À cette date à laquelle le président français Emmanuel Macron a invité à Paris les dirigeants des pays du G5 Sahel pour débattre de l’avenir de l’Opération Barkhane au Mali et au Sahel, les autorités de notre pays ainsi que celles du Burkina Faso voisin, sont mises sur les carreaux. Elles ne sont pas conviées à cette rencontre qui, pourtant va arrêter de grandes décisions relatives à l’avenir sécuritaire de leur pays. Les dirigeants maliens et burkinabé paient ainsi de façon générale pour leur situation d’autorités issues de coups d’Etat.

Pour le cas particulier du Mali, le premier ministre Choguel Kokalla Maïga est ainsi en train de purger l’interdiction d’accès à l’espace de l’Union Européenne, interdiction faite par les 15 d’Europe à lui et à quatre de ses ministres pour entraves au bon déroulement de la transition.

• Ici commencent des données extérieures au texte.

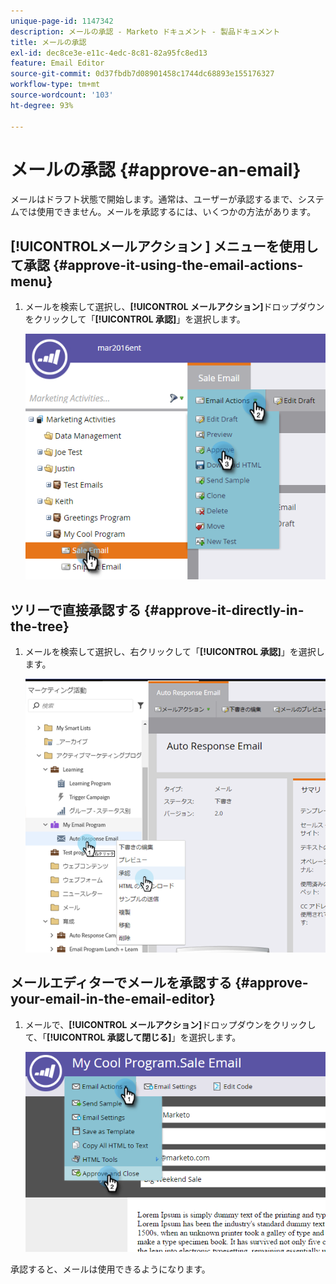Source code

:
 ```yaml
---
unique-page-id: 1147342
description: メールの承認 - Marketo ドキュメント - 製品ドキュメント
title: メールの承認
exl-id: dec8ce3e-e11c-4edc-8c81-82a95fc8ed13
feature: Email Editor
source-git-commit: 0d37fbdb7d08901458c1744dc68893e155176327
workflow-type: tm+mt
source-wordcount: '103'
ht-degree: 93%

---
```


# メールの承認 {#approve-an-email}

メールはドラフト状態で開始します。通常は、ユーザーが承認するまで、システムでは使用できません。メールを承認するには、いくつかの方法があります。

## [!UICONTROL &#x200B; メールアクション &#x200B;] メニューを使用して承認 {#approve-it-using-the-email-actions-menu}

1. メールを検索して選択し、**[!UICONTROL メールアクション]**&#x200B;ドロップダウンをクリックして「**[!UICONTROL 承認]**」を選択します。

   ![](assets/one.png)

## ツリーで直接承認する {#approve-it-directly-in-the-tree}

1. メールを検索して選択し、右クリックして「**[!UICONTROL 承認]**」を選択します。

   ![](assets/approveemail.png)

## メールエディターでメールを承認する {#approve-your-email-in-the-email-editor}

1. メールで、**[!UICONTROL メールアクション]**&#x200B;ドロップダウンをクリックして、「**[!UICONTROL 承認して閉じる]**」を選択します。

   ![](assets/three.png)

承認すると、メールは使用できるようになります。
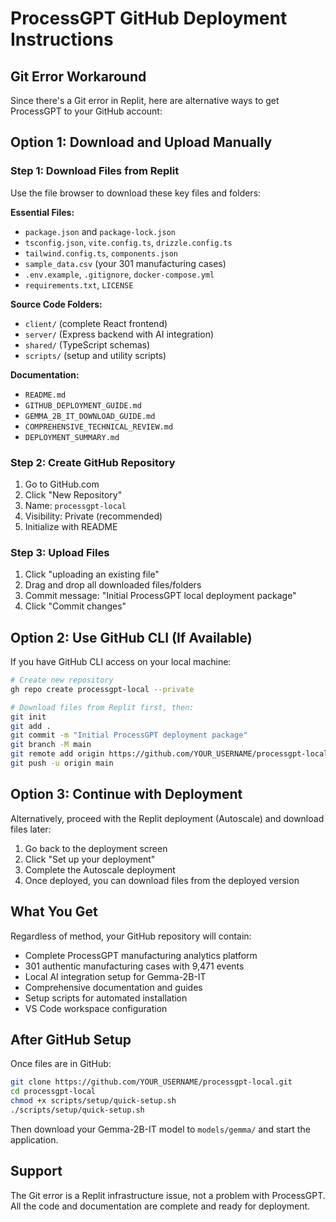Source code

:# ProcessGPT GitHub Deployment Instructions

## Git Error Workaround

Since there's a Git error in Replit, here are alternative ways to get ProcessGPT to your GitHub account:

## Option 1: Download and Upload Manually

### Step 1: Download Files from Replit
Use the file browser to download these key files and folders:

**Essential Files:**
- `package.json` and `package-lock.json`
- `tsconfig.json`, `vite.config.ts`, `drizzle.config.ts`
- `tailwind.config.ts`, `components.json`
- `sample_data.csv` (your 301 manufacturing cases)
- `.env.example`, `.gitignore`, `docker-compose.yml`
- `requirements.txt`, `LICENSE`

**Source Code Folders:**
- `client/` (complete React frontend)
- `server/` (Express backend with AI integration)
- `shared/` (TypeScript schemas)
- `scripts/` (setup and utility scripts)

**Documentation:**
- `README.md`
- `GITHUB_DEPLOYMENT_GUIDE.md`
- `GEMMA_2B_IT_DOWNLOAD_GUIDE.md`
- `COMPREHENSIVE_TECHNICAL_REVIEW.md`
- `DEPLOYMENT_SUMMARY.md`

### Step 2: Create GitHub Repository
1. Go to GitHub.com
2. Click "New Repository"
3. Name: `processgpt-local`
4. Visibility: Private (recommended)
5. Initialize with README

### Step 3: Upload Files
1. Click "uploading an existing file"
2. Drag and drop all downloaded files/folders
3. Commit message: "Initial ProcessGPT local deployment package"
4. Click "Commit changes"

## Option 2: Use GitHub CLI (If Available)

If you have GitHub CLI access on your local machine:

```bash
# Create new repository
gh repo create processgpt-local --private

# Download files from Replit first, then:
git init
git add .
git commit -m "Initial ProcessGPT deployment package"
git branch -M main
git remote add origin https://github.com/YOUR_USERNAME/processgpt-local.git
git push -u origin main
```

## Option 3: Continue with Deployment

Alternatively, proceed with the Replit deployment (Autoscale) and download files later:

1. Go back to the deployment screen
2. Click "Set up your deployment"
3. Complete the Autoscale deployment
4. Once deployed, you can download files from the deployed version

## What You Get

Regardless of method, your GitHub repository will contain:
- Complete ProcessGPT manufacturing analytics platform
- 301 authentic manufacturing cases with 9,471 events
- Local AI integration setup for Gemma-2B-IT
- Comprehensive documentation and guides
- Setup scripts for automated installation
- VS Code workspace configuration

## After GitHub Setup

Once files are in GitHub:

```bash
git clone https://github.com/YOUR_USERNAME/processgpt-local.git
cd processgpt-local
chmod +x scripts/setup/quick-setup.sh
./scripts/setup/quick-setup.sh
```

Then download your Gemma-2B-IT model to `models/gemma/` and start the application.

## Support

The Git error is a Replit infrastructure issue, not a problem with ProcessGPT. All the code and documentation are complete and ready for deployment.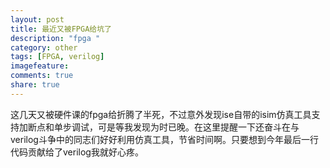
 ```yaml
---
layout: post
title: 最近又被FPGA给坑了
description: "fpga "
category: other
tags: [FPGA, verilog]
imagefeature: 
comments: true
share: true
---
```

这几天又被硬件课的fpga给折腾了半死，不过意外发现ise自带的isim仿真工具支持加断点和单步调试，可是等我发现为时已晚。在这里提醒一下还奋斗在与verilog斗争中的同志们好好利用仿真工具，节省时间啊。只要想到今年最后一行代码贡献给了verilog我就好心疼。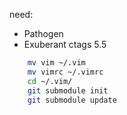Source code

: need:
- Pathogen
- Exuberant ctags 5.5

```bash
    mv vim ~/.vim
    mv vimrc ~/.vimrc
    cd ~/.vim/
    git submodule init
    git submodule update
```

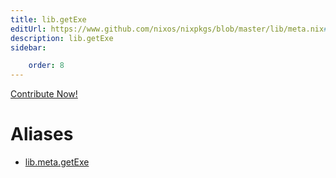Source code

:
 ```yaml
---
title: lib.getExe
editUrl: https://www.github.com/nixos/nixpkgs/blob/master/lib/meta.nix#L182C12
description: lib.getExe
sidebar:

    order: 8
---
```


<a href="https://www.github.com/nixos/nixpkgs/blob/master/lib/meta.nix#L182C12">Contribute Now!</a>


# Aliases

- [lib.meta.getExe](/nix-doc-comments/reference/lib/meta/lib-meta-getExe)



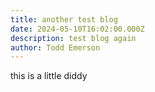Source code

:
 ```yaml
---
title: another test blog
date: 2024-05-10T16:02:00.000Z
description: test blog again
author: Todd Emerson
---
```

this is a little diddy
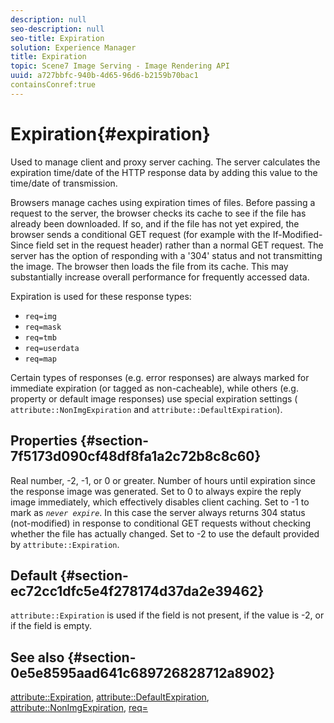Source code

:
 ```yaml
---
description: null
seo-description: null
seo-title: Expiration
solution: Experience Manager
title: Expiration
topic: Scene7 Image Serving - Image Rendering API
uuid: a727bbfc-940b-4d65-96d6-b2159b70bac1
containsConref:true
---
```


# Expiration{#expiration}

<a id="section_C6598929C9474E8A9F81475A986854C0"></a>

Used to manage client and proxy server caching. The server calculates the expiration time/date of the HTTP response data by adding this value to the time/date of transmission.

Browsers manage caches using expiration times of files. Before passing a request to the server, the browser checks its cache to see if the file has already been downloaded. If so, and if the file has not yet expired, the browser sends a conditional GET request (for example with the If-Modified-Since field set in the request header) rather than a normal GET request. The server has the option of responding with a '304' status and not transmitting the image. The browser then loads the file from its cache. This may substantially increase overall performance for frequently accessed data.

Expiration is used for these response types:

* `req=img` 
* `req=mask` 
* `req=tmb` 
* `req=userdata` 
* `req=map`

Certain types of responses (e.g. error responses) are always marked for immediate expiration (or tagged as non-cacheable), while others (e.g. property or default image responses) use special expiration settings ( `attribute::NonImgExpiration` and `attribute::DefaultExpiration`).

## Properties {#section-7f5173d090cf48df8fa1a2c72b8c8c60}

Real number, -2, -1, or 0 or greater. Number of hours until expiration since the response image was generated. Set to 0 to always expire the reply image immediately, which effectively disables client caching. Set to -1 to mark as *`never expire`*. In this case the server always returns 304 status (not-modified) in response to conditional GET requests without checking whether the file has actually changed. Set to -2 to use the default provided by `attribute::Expiration`.

## Default {#section-ec72cc1dfc5e4f278174d37da2e39462}

`attribute::Expiration` is used if the field is not present, if the value is -2, or if the field is empty.

## See also {#section-0e5e8595aad641c689726828712a8902}

[attribute::Expiration](../../../../../../is-api/image-catalog/image-serving-api-ref/c-image-catalog-reference/c-attributes-reference/r-expiration.md#reference-a0bf4686425d4e00b8014c4950fb62b7), [attribute::DefaultExpiration](../../../../../../is-api/image-catalog/image-serving-api-ref/c-image-catalog-reference/c-attributes-reference/r-defaultexpiration.md#reference-0526166fab654fceb243b75d1ea4f0cf), [attribute::NonImgExpiration](../../../../../../is-api/image-catalog/image-serving-api-ref/c-image-catalog-reference/c-attributes-reference/r-nonimgexpiration.md#reference-a8066cd0d24b4ea98100ade4821f1f9d), [req=](../../../../../../is-api/http-ref/image-serving-api-ref/c-http-protocol-reference/c-command-reference/r-req/r-req.md#reference-907cdb4a97034db7ad94695f25552e76)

Quant au président colonel Assimi Goïta qui lui, n’est pas concerné par cette interdiction, il paie pour sa brouille actuelle avec la France ; laquelle brouille constitue la 2è raison de l’éviction de ses collaborateurs à la rencontre de ce 16 février à Paris.

Il y a lieu de préciser que les présidents de l’Union africaine, le Sénégalais Macky Sall, de la Cédéao, le Ghanéen Nana Akufo-Addo, du Conseil européen Charles Michel, et le chef de la diplomatie européenne Josep Borrell sont également attendus à cette rencontre. L’objectif étant de décider du sort de l’Opération Barkhane et de la force Takuba au Mali et au Sahel, les autorités maliennes mises à l’écart, ne parleraient plus d’ « abandon en plein vol » si le retrait de ces forces venait à être acté à cette rencontre de Paris. Elles devront plutôt évoquer un crash en altitude ou un bon débarras, selon que l’on soit pour un maintien ou un retrait.